- WHAT IS EXPECTED -
Take each line of the listing that has the string "includegraphics" and report it.

________________

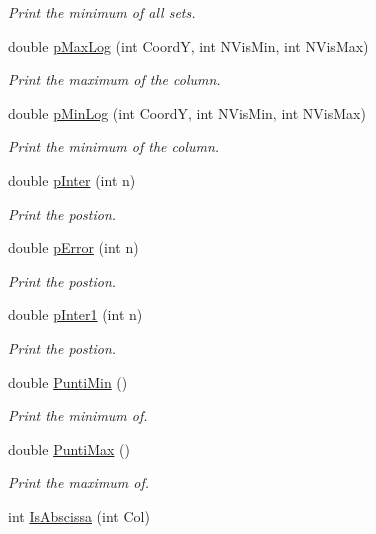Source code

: \begin{DoxyCompactItemize}
\begin{DoxyCompactList}\small\item\em \-Print the minimum of all sets. \end{DoxyCompactList}\item 
double \hyperlink{classVarDatFile_abb42c2238af97f451a3ebf3226d13639}{p\-Max\-Log} (int \-Coord\-Y, int \-N\-Vis\-Min, int \-N\-Vis\-Max)
\begin{DoxyCompactList}\small\item\em \-Print the maximum of the column. \end{DoxyCompactList}\item 
double \hyperlink{classVarDatFile_af5ebcfc4c951d36ead08fdc20974b5ff}{p\-Min\-Log} (int \-Coord\-Y, int \-N\-Vis\-Min, int \-N\-Vis\-Max)
\begin{DoxyCompactList}\small\item\em \-Print the minimum of the column. \end{DoxyCompactList}\item 
double \hyperlink{classVarDatFile_ac9b6015f7712a2bffde3a609145331af}{p\-Inter} (int n)
\begin{DoxyCompactList}\small\item\em \-Print the postion. \end{DoxyCompactList}\item 
double \hyperlink{classVarDatFile_ab59237e1fbf8ee4c45f7f189799ed008}{p\-Error} (int n)
\begin{DoxyCompactList}\small\item\em \-Print the postion. \end{DoxyCompactList}\item 
double \hyperlink{classVarDatFile_a31c516fdbe042c50ffdf5d3dc74521ab}{p\-Inter1} (int n)
\begin{DoxyCompactList}\small\item\em \-Print the postion. \end{DoxyCompactList}\item 
double \hyperlink{classVarDatFile_a9998056e2576481a913421ae6e148179}{\-Punti\-Min} ()
\begin{DoxyCompactList}\small\item\em \-Print the minimum of. \end{DoxyCompactList}\item 
double \hyperlink{classVarDatFile_a0a3ba11d08ae946dfdf46d0b33047211}{\-Punti\-Max} ()
\begin{DoxyCompactList}\small\item\em \-Print the maximum of. \end{DoxyCompactList}\item 
\hypertarget{classVarDatFile_a2d7aa499f16ec4d2e15ac60bccbb8441}{int \hyperlink{classVarDatFile_a2d7aa499f16ec4d2e15ac60bccbb8441}{\-Is\-Abscissa} (int \-Col)}\label{classVarDatFile_a2d7aa499f16ec4d2e15ac60bccbb8441}


\end{DoxyCompactItemize}

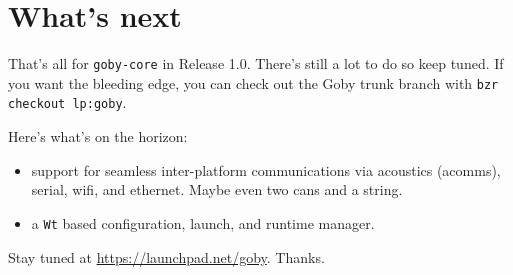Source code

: \chapter{What's next}

That's all for \verb|goby-core| in Release 1.0. There's still a lot to do so keep tuned. If you want the bleeding edge, you can check out the Goby trunk branch with 
\verb|bzr checkout lp:goby|.

Here's what's on the horizon:
\begin{itemize}
\item support for seamless inter-platform communications via acoustics (acomms), serial, wifi, and ethernet. Maybe even two cans and a string.
\item a \verb|Wt| \cite{wt} based configuration, launch, and runtime manager.
\end{itemize}

Stay tuned at \url{https://launchpad.net/goby}. Thanks.

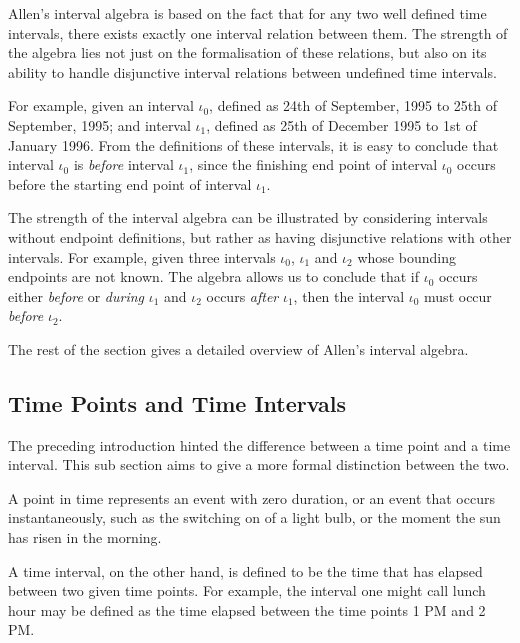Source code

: \documentclass[11pt]{report}
\begin{document}
      Allen's interval algebra \cite{ALE} is based on the fact that for any
      two well defined time intervals, there exists exactly one interval
      relation between them. The strength of the algebra lies not just on
      the formalisation of these relations, but also on its ability to handle
      disjunctive interval relations between undefined time intervals.

      For example, given an interval $\iota_0$, defined as 24th of September,
      1995 to 25th of September, 1995; and interval $\iota_1$, defined as 25th
      of December 1995 to 1st of January 1996. From the definitions of these
      intervals, it is easy to conclude that interval $\iota_0$ is {\em before}
      interval $\iota_1$, since the finishing end point of interval $\iota_0$
      occurs before the starting end point of interval $\iota_1$.

      The strength of the interval algebra can be illustrated by considering
      intervals without endpoint definitions, but rather as having disjunctive
      relations with other intervals. For example, given three intervals
      $\iota_0$, $\iota_1$ and $\iota_2$ whose bounding endpoints are not
      known. The algebra allows us to conclude that if $\iota_0$ occurs either
      {\em before} or {\em during} $\iota_1$ and $\iota_2$ occurs {\em after}
      $\iota_1$, then the interval $\iota_0$ must occur {\em before} $\iota_2$.

      The rest of the section gives a detailed overview of Allen's interval
      algebra.

      \subsection{Time Points and Time Intervals}
        \label{subs-tempo-tpint}

        The preceding introduction hinted the difference between a time point
        and a time interval. This sub section aims to give a more formal
        distinction between the two.

        A point in time represents an event with zero duration, or an event
        that occurs instantaneously, such as the switching on of a light bulb,
        or the moment the sun has risen in the morning.

        A time interval, on the other hand, is defined to be the time that has
        elapsed between two given time points. For example, the interval one
        might call lunch hour may be defined as the time elapsed between the
        time points 1 PM and 2 PM.
\end{document}
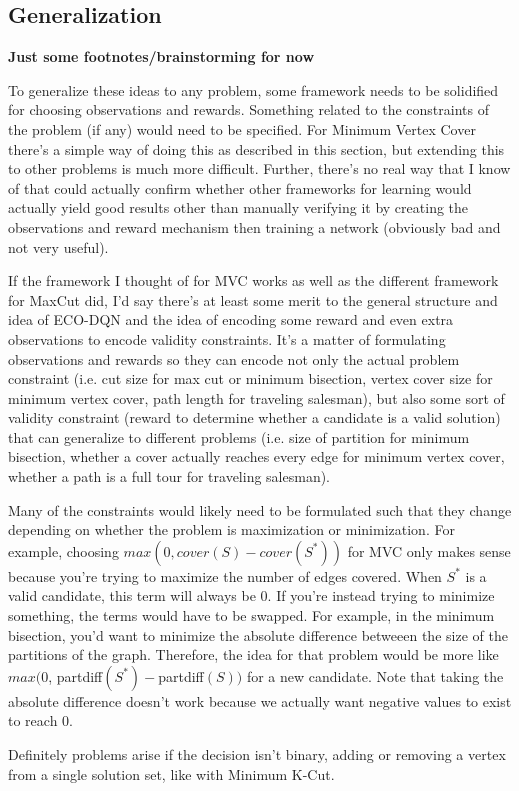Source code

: \documentclass{article}
\begin{document}
\subsection{Generalization}

\textbf{Just some footnotes/brainstorming for now}

To generalize these ideas to any problem, some framework needs to be solidified for choosing observations and rewards. Something related to the constraints of the problem (if any) would need to be specified. For Minimum Vertex Cover there's a simple way of doing this as described in this section, but extending this to other problems is much more difficult. Further, there's no real way that I know of that could actually confirm whether other frameworks for learning would actually yield good results other than manually verifying it by creating the observations and reward mechanism then training a network (obviously bad and not very useful).

If the framework I thought of for MVC works as well as the different framework for MaxCut did, I'd say there's at least some merit to the general structure and idea of ECO-DQN and the idea of encoding some reward and even extra observations to encode validity constraints. It's a matter of formulating observations and rewards so they can encode not only the actual problem constraint (i.e. cut size for max cut or minimum bisection, vertex cover size for minimum vertex cover, path length for traveling salesman), but also some sort of validity constraint (reward to determine whether a candidate is a valid solution) that can generalize to different problems (i.e. size of partition for minimum bisection, whether a cover actually reaches every edge for minimum vertex cover, whether a path is a full tour for traveling salesman).

Many of the constraints would likely need to be formulated such that they change depending on whether the problem is maximization or minimization. For example, choosing $max(0, cover(S) - cover(S^*))$ for MVC only makes sense because you're trying to maximize the number of edges covered. When $S^*$ is a valid candidate, this term will always be 0. If you're instead trying to minimize something, the terms would have to be swapped. For example, in the minimum bisection, you'd want to minimize the absolute difference betweeen the size of the partitions of the graph. Therefore, the idea for that problem would be more like $max(0$, partdiff$(S^*) - $partdiff$(S))$ for a new candidate. Note that taking the absolute difference doesn't work because we actually want negative values to exist to reach 0.

Definitely problems arise if the decision isn't binary, adding or removing a vertex from a single solution set, like with Minimum K-Cut.



\end{document}
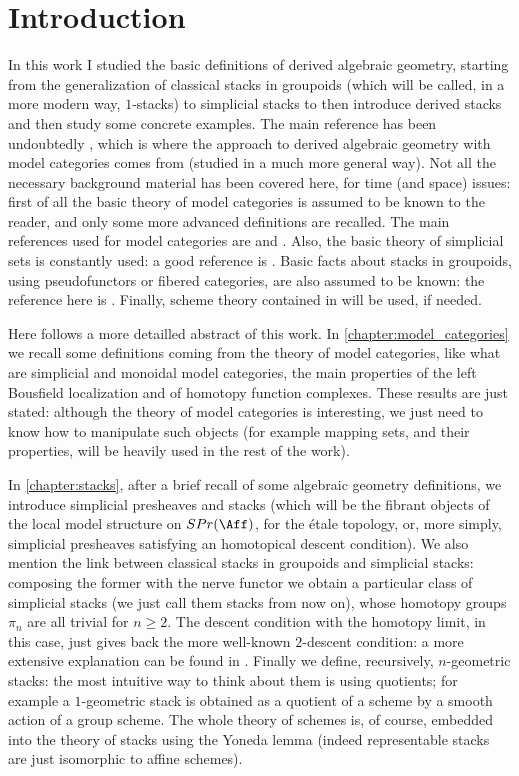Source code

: \chapter{Introduction}
    In this work I studied the basic definitions of derived algebraic geometry, starting from the generalization of classical stacks in groupoids (which will be called, in a more modern way, $1$-stacks) to simplicial stacks to then introduce derived stacks and then study some concrete examples. The main reference has been undoubtedly \cite{ToVe:hag2}, which is where the approach to derived algebraic geometry with model categories comes from (studied in a much more general way).
    Not all the necessary background material has been covered here, for time (and space) issues: first of all the basic theory of model categories is assumed to be known to the reader, and only some more advanced definitions are recalled. The main references used for model categories are \cite{Hov:model} and \cite{Hirs:loc}. Also, the basic theory of simplicial sets is constantly used: a good reference is \cite{GoeJar:simpl_hom}. Basic facts about stacks in groupoids, using pseudofunctors or fibered categories, are also assumed to be known: the reference here is \cite{Vist:desc}. Finally, scheme theory contained in \cite{Hart} will be used, if needed.

    Here follows a more detailled abstract of this work. In \cref{chapter:model_categories} we recall some definitions coming from the theory of model categories, like what are simplicial and monoidal model categories, the main properties of the left Bousfield localization and of homotopy function complexes. These results are just stated: although the theory of model categories is interesting, we just need to know how to manipulate such objects (for example mapping sets, and their properties, will be heavily used in the rest of the work). 

    In \cref{chapter:stacks}, after a brief recall of some algebraic geometry definitions, we introduce simplicial presheaves and stacks (which will be the fibrant objects of the local model structure on $SPr(\Aff)$, for the étale topology, or, more simply, simplicial presheaves satisfying an homotopical descent condition). We also mention the link between classical stacks in groupoids and simplicial stacks: composing the former with the nerve functor we obtain a particular class of simplicial stacks (we just call them stacks from now on), whose homotopy groups $\pi_n$ are all trivial for $n \geq 2$. The descent condition with the homotopy limit, in this case, just gives back the more well-known $2$-descent condition: a more extensive explanation can be found in \cite{Hennion:memoire}. Finally we define, recursively, $n$-geometric stacks: the most intuitive way to think about them is using quotients; for example a $1$-geometric stack is obtained as a quotient of a scheme by a smooth action of a group scheme. The whole theory of schemes is, of course, embedded into the theory of stacks using the Yoneda lemma (indeed representable stacks are just isomorphic to affine schemes).

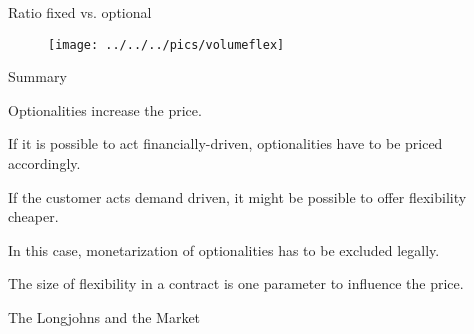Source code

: 


{Ratio fixed vs. optional}
\begin{figure}
	\centering
		\texttt{[image: ../../../pics/volumeflex]}
	\label{fig:volumeflex}
\end{figure}

{Summary}






	Optionalities increase the price.

	If it is possible to act financially-driven, optionalities have to be priced accordingly.

	If the customer acts demand driven, it might be possible to offer flexibility cheaper.

	In this case, monetarization of optionalities has to be excluded legally.

	The size of flexibility in a contract is one parameter to influence the price.






{The Longjohns and the Market}
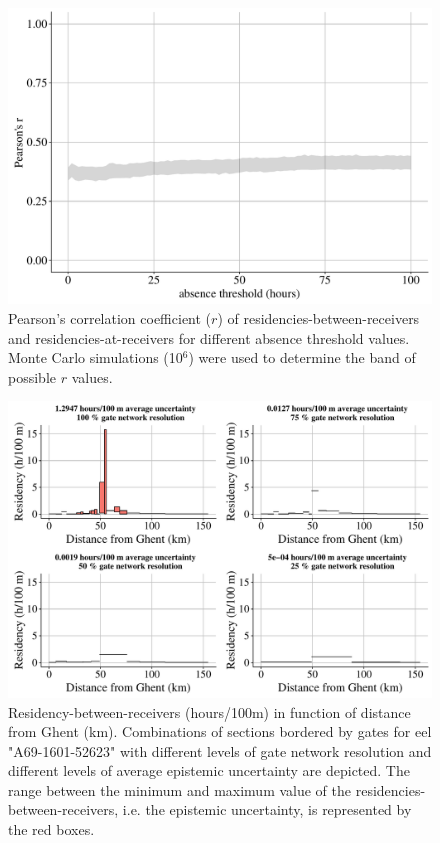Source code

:\begin{figure}[h!]
  \centering\includegraphics[scale=0.45]{correlation_activity_and_gate_period.pdf}
  \caption{Pearson's correlation coefficient ($r$) of residencies-between-receivers and residencies-at-receivers for different absence threshold values. Monte Carlo simulations (10$^{6}$) were used to determine the band of possible $r$ values.}
  \label{fig:correlation}
\end{figure}

\begin{figure}[h!]
  \centering\includegraphics[scale=0.45]{Resistance_model2_jb_eel2.pdf}
  \caption{Residency-between-receivers (hours/100m) in function of distance from Ghent (km). Combinations of sections bordered by gates for eel "A69-1601-52623" with different levels of gate network resolution and different levels of average epistemic uncertainty are depicted. The range between the minimum and maximum value of the residencies-between-receivers, i.e. the epistemic uncertainty, is represented by the red boxes.}
  \label{fig:Resistance_model2}
\end{figure}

________________

- RESULT FOR THIS TASK -
  \centering\includegraphics[scale=0.45]{correlation_activity_and_gate_period.pdf}
  \centering\includegraphics[scale=0.45]{Resistance_model2_jb_eel2.pdf}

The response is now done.